Resulta bastante curioso que, durante un tiempo, Tesla fuera uno de los asistentes fijos, teniendo en cuenta su encendida defensa no solo de la soltería, sino incluso de la abstinencia sexual, como única vía para que el hombre de voluntad alcanzara sus objetivos:
He planeado dedicar toda mi vida a mi trabajo, y por esa razón me he negado a buscar el amor y la compañía de una buena mujer. Es más: creo que un escritor o un músico deberían casarse. Obtendrían una inspiración que les llevaría a conseguir los más bellos logros. Pero ser inventor exige una naturaleza tan intensa, tan salvaje, tan apasionada, que si fuera destinada a una mujer sería para darle todo, y tomar también todo de su elegida. Es una pena, sí; a veces podemos sentirnos tan solos…
Y continuaba haciendo esta curiosa asociación entre la pasión sexual y la derivada del juego y la de la invención:
En mis días de estudiante llegué a saber lo que era pasar cuarenta y ocho horas delante de una mesa de juego sintiendo una intensa emoción, que mucha gente cree que es la mayor que puede llegar a conocerse; pero resulta insulsa comparada con ese momento sublime cuando ves la labor de semanas fructificar en un experimento exitoso que prueba tus teorías…[37]
Nunca se le conoció a Tesla relación amorosa alguna, excepto la que le unió a una chica llamada Anna durante sus años de estudiante, que fue la única persona de la que dijo haberse enamorado. Probablemente, en el transcurso de sus conversaciones intercambiaron sus objetivos en la vida: él tenía claro que quería ser un inventor, mientras que ella tenía la determinación de formar una familia. Cuando el padre de Tesla murió y él volvió a Gospic, continuaron escribiéndose durante un tiempo. Pero al final, sin que se sepan muy bien las causas, la historia terminó; ella se casó con otro poco tiempo después.
La historia, sin embargo, tuvo un epílogo triste, uno de esos pocos momentos en los que la figura de Tesla deja traslucir una humanidad que, en demasiadas ocasiones, y por su propia autoexigencia, parece quedar disimulada tras su máscara de superhombre. Poco antes de sumirse en el sueño-pesadilla de Wardenclyffe, cuando regresaba de una velada de boxeo, se encontró con un joven que le esperaba en el hotel. Era el hijo de Anna, quien acababa de llegar a Estados Unidos persiguiendo su propio sueño: quería ser boxeador. Tesla acogió al muchacho con el mismo entusiasmo que habría demostrado hacia un hijo suyo y, con la complicidad de Stanford White, le buscó un buen gimnasio y el mejor entrenador para que preparara su combate de presentación.

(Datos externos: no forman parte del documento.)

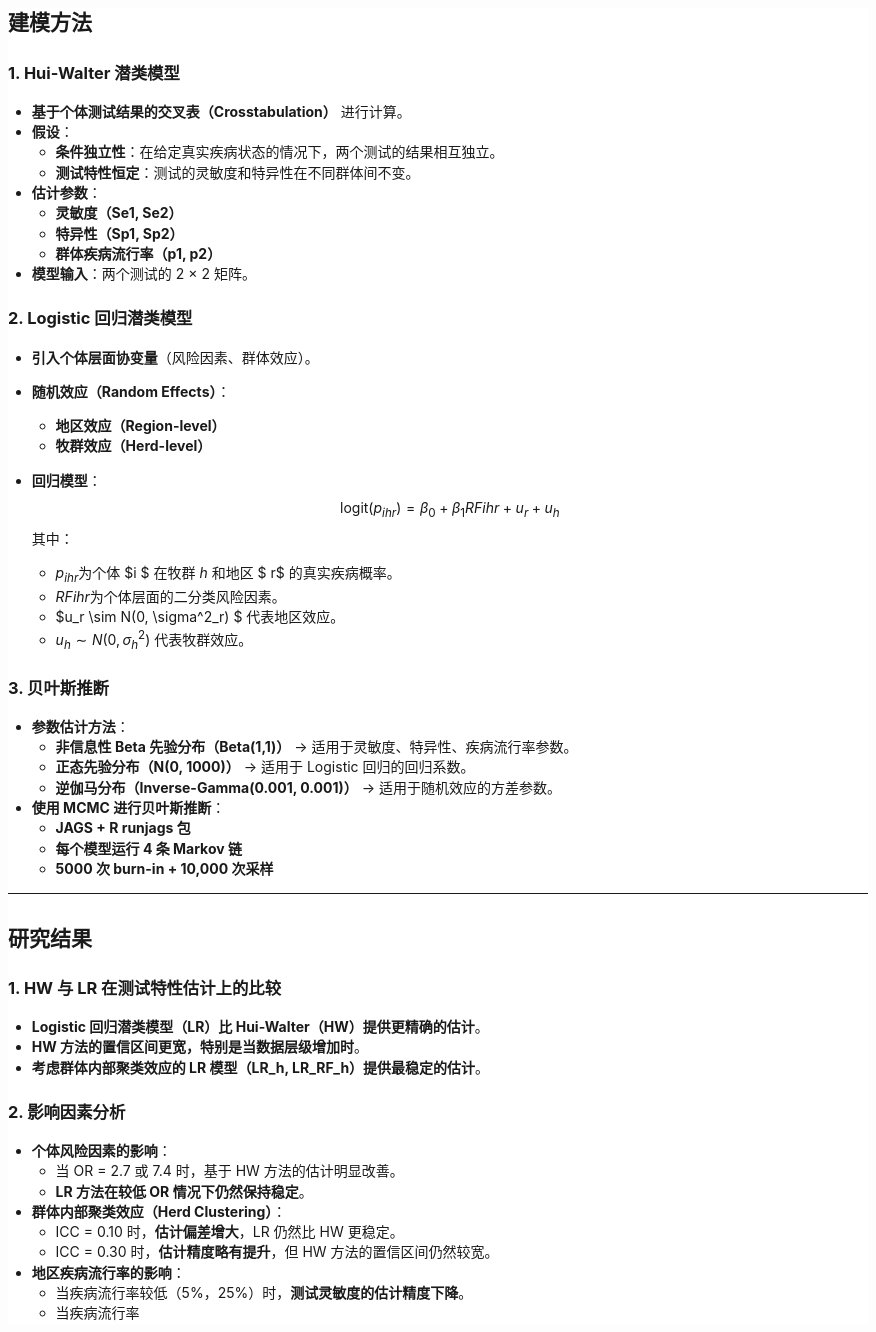 
## **建模方法**
### **1. Hui-Walter 潜类模型**
- **基于个体测试结果的交叉表（Crosstabulation）** 进行计算。
- **假设**：
  - **条件独立性**：在给定真实疾病状态的情况下，两个测试的结果相互独立。
  - **测试特性恒定**：测试的灵敏度和特异性在不同群体间不变。
- **估计参数**：
  - **灵敏度（Se1, Se2）**
  - **特异性（Sp1, Sp2）**
  - **群体疾病流行率（p1, p2）**
- **模型输入**：两个测试的 2 × 2 矩阵。

### **2. Logistic 回归潜类模型**
- **引入个体层面协变量**（风险因素、群体效应）。

- **随机效应（Random Effects）**：
  - **地区效应（Region-level）**
  - **牧群效应（Herd-level）**
  
- **回归模型**：
  $$
  \text{logit}(p_{ihr}) = \beta_0 + \beta_1 RFihr + u_r + u_h
  $$
  其中：
  - $p_{ihr}$为个体 $i $ 在牧群 $h$ 和地区 $ r$ 的真实疾病概率。
  - $RFihr$为个体层面的二分类风险因素。
  - $u_r \sim N(0, \sigma^2_r) $ 代表地区效应。
  - $u_h \sim N(0, \sigma^2_h)$ 代表牧群效应。

### **3. 贝叶斯推断**
- **参数估计方法**：
  - **非信息性 Beta 先验分布（Beta(1,1)）** → 适用于灵敏度、特异性、疾病流行率参数。
  - **正态先验分布（N(0, 1000)）** → 适用于 Logistic 回归的回归系数。
  - **逆伽马分布（Inverse-Gamma(0.001, 0.001)）** → 适用于随机效应的方差参数。
- **使用 MCMC 进行贝叶斯推断**：
  - **JAGS + R runjags 包**
  - **每个模型运行 4 条 Markov 链**
  - **5000 次 burn-in + 10,000 次采样**

---

## **研究结果**
### **1. HW 与 LR 在测试特性估计上的比较**
- **Logistic 回归潜类模型（LR）比 Hui-Walter（HW）提供更精确的估计**。
- **HW 方法的置信区间更宽，特别是当数据层级增加时**。
- **考虑群体内部聚类效应的 LR 模型（LR_h, LR_RF_h）提供最稳定的估计**。

### **2. 影响因素分析**
- **个体风险因素的影响**：
  - 当 OR = 2.7 或 7.4 时，基于 HW 方法的估计明显改善。
  - **LR 方法在较低 OR 情况下仍然保持稳定**。
- **群体内部聚类效应（Herd Clustering）**：
  - ICC = 0.10 时，**估计偏差增大**，LR 仍然比 HW 更稳定。
  - ICC = 0.30 时，**估计精度略有提升**，但 HW 方法的置信区间仍然较宽。
- **地区疾病流行率的影响**：
  - 当疾病流行率较低（5%，25%）时，**测试灵敏度的估计精度下降**。
  - 当疾病流行率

Con los contactos de uno y otro, el chico pronto se vio listo para el debut, pero el contrincante escogido resultó demasiado duro: el joven murió poco después del combate a consecuencia de los golpes recibidos, y Tesla quedó destrozado. Resulta difícil calibrar hasta qué punto esta desgracia pudo influir en el colapso posterior, cuando la presión sufrida en todos los órdenes terminó resultando insoportable.
Uno de los rumores que acompañaron a Tesla durante toda su vida fue el de su probable homosexualidad. Aunque tampoco existe ninguna evidencia al respecto, sí es cierto que gustaba de mantener amistad con hombres especialmente agraciados, como era el caso de Richmond Fearson Hobson, el héroe estadounidense de la Guerra de Cuba, que fue capturado por las tropas españolas del almirante Pascual Cervera junto a sus hombres tras participar en una misión suicida con el fin de hundir su buque, el Merrimac, en la bahía de Santiago, para impedir el reabastecimiento de las tropas españolas. Su retrato ocupó las páginas de los periódicos día tras día, y fue elevado a categoría de símbolo durante su largo cautiverio (en el que, por cierto, fue tratado de manera exquisita por sus captores). Cuando fue liberado por fin, gracias a un intercambio de prisioneros, y después de que numerosas colectas se hicieran en su país para obtener su libertad, tuvo una bienvenida apoteósica, cenó con el presidente McKinley y recorrió el país recibiendo homenajes y aplausos.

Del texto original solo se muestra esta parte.